Sample Code Explanation

Here is how the function works. ConvertToHTML2 and ConvertToHTML3 return an array of streams, where each stream is an array of bytes. In other words, the output is an array of array of bytes.

The output array has 1 + 2 * N elements, where N is the number of images. Even when there are no images, there is at least one stream, which contains the HTML output.

Stream 0 is always the HTML content. If other streams are present, stream 1 is the name of the first image file (ASCII encoded). Stream 2 is the first image file. Stream 3 is the name of the second image file. Stream 4 is the second image file. And so on and so forth. There is always exactly one HTML stream, but any number of images may be present (even zero).

Since the image file names are always ASCII byte arrays, they must be converted into a proper Unicode string first. We can consider ASCII to be the same as UTF-8. The fact that the file name is ASCII instead of real UTF-8 doesn't cause any problems, since we only have basic letters, numbers, .jpg and .png in the filename.

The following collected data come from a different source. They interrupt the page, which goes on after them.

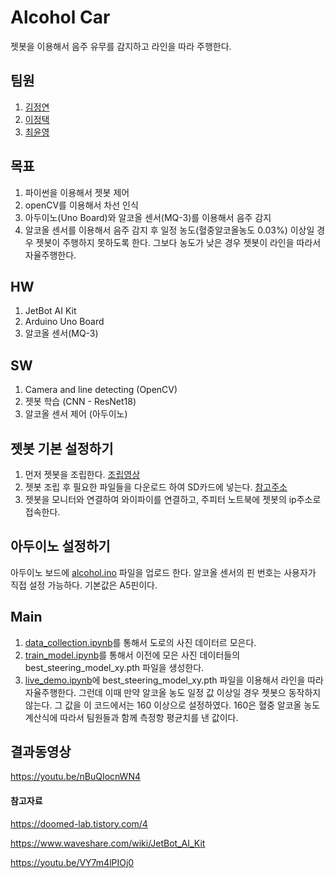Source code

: # Alcohol Car
젯봇을 이용해서 음주 유무를 감지하고 라인을 따라 주행한다.

## 팀원
1. [김정연](https://github.com/Jeongyeon-K1m "Jeongyeon-K1m")
2. [이정택](https://github.com/Lee-Jeong-Taek "Lee-Jeong-Taek")
3. [최윤영](https://github.com/yunyoung-choi "yunyoung-choi")

## 목표
1. 파이썬을 이용해서 젯봇 제어
2. openCV를 이용해서 차선 인식
3. 아두이노(Uno Board)와 알코올 센서(MQ-3)를 이용해서 음주 감지
4. 알코올 센서를 이용해서 음주 감지 후 일정 농도(혈중알코올농도 0.03%) 이상일 경우 젯봇이 주행하지 못하도록 한다. 그보다 농도가 낮은 경우 젯봇이 라인을 따라서 자율주행한다.

## HW
1. JetBot AI Kit
2. Arduino Uno Board
3. 알코올 센서(MQ-3)

## SW
1. Camera and line detecting (OpenCV)
2. 젯봇 학습 (CNN - ResNet18)
3. 알코올 센서 제어 (아두이노)

## 젯봇 기본 설정하기
1. 먼저 젯봇을 조립한다. [조립영상](https://youtu.be/xuazmgVeMJU)
2. 젯봇 조립 후 필요한 파일들을 다운로드 하여 SD카드에 넣는다. [참고주소](https://www.waveshare.com/wiki/JetBot_AI_Kit "jetbot wiki")
3. 젯봇을 모니터와 연결하여 와이파이를 연결하고, 주피터 노트북에 젯봇의 ip주소로 접속한다.

## 아두이노 설정하기
아두이노 보드에 [alcohol.ino](https://github.com/Jeongyeon-K1m/Alcohol-car/blob/main/alcohol.ino) 파일을 업로드 한다. 알코올 센서의 핀 번호는 사용자가 직접 설정 가능하다. 기본값은 A5핀이다.

## Main
1. [data_collection.ipynb](https://github.com/Jeongyeon-K1m/Alcohol-car/blob/main/data_collection.ipynb)를 통해서 도로의 사진 데이터르 모은다.
2. [train_model.ipynb](https://github.com/Jeongyeon-K1m/Alcohol-car/blob/main/train_model.ipynb)를 통해서 이전에 모은 사진 데이터들의 best_steering_model_xy.pth 파일을 생성한다.
3. [live_demo.ipynb](https://github.com/Jeongyeon-K1m/Alcohol-car/blob/main/live_demo.ipynb)에 best_steering_model_xy.pth 파일을 이용해서 라인을 따라 자율주행한다. 그런데 이때 만약 알코올 농도 일정 값 이상일 경우 젯봇으 동작하지 않는다. 그 값을 이 코드에서는 160 이상으로 설정하였다. 160은 혈중 알코올 농도 계산식에 따라서 팀원들과 함께 측정항 평균치를 낸 값이다.


## 결과동영상
https://youtu.be/nBuQIocnWN4

#### 참고자료
https://doomed-lab.tistory.com/4

https://www.waveshare.com/wiki/JetBot_AI_Kit

https://youtu.be/VY7m4lPIOj0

Note that the image filename is not a full path, only the name + extension portion, such as "1x1.jpg". The image files must go to the same directory as the HTML file, because that path is hard-coded inside the HTML.

The HTML file's content is not a string, but a byte array, and it should be considered binary, instead of text. The image files are pure binary as well.